Recorded data:
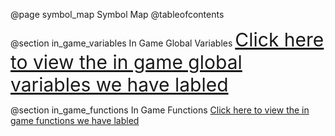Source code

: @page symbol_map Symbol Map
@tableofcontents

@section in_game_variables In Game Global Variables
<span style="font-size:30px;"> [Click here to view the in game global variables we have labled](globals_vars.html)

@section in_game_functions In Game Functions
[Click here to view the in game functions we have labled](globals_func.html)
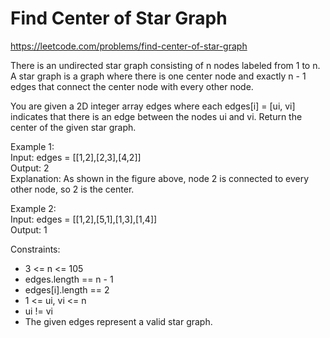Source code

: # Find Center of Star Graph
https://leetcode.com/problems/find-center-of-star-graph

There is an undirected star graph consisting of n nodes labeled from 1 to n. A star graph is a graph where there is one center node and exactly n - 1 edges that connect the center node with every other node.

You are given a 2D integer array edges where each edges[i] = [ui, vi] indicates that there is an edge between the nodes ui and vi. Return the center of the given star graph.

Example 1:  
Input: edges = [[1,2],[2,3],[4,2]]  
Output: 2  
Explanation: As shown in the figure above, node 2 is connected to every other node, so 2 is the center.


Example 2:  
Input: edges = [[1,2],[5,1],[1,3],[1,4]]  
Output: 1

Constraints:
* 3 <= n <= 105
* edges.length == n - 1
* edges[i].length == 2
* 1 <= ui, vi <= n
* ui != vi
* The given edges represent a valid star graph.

WORK REQUEST: The lines to return are those in the entries above that include "section".

OUTPUT BELOW:
@section in_game_variables In Game Global Variables
@section in_game_functions In Game Functions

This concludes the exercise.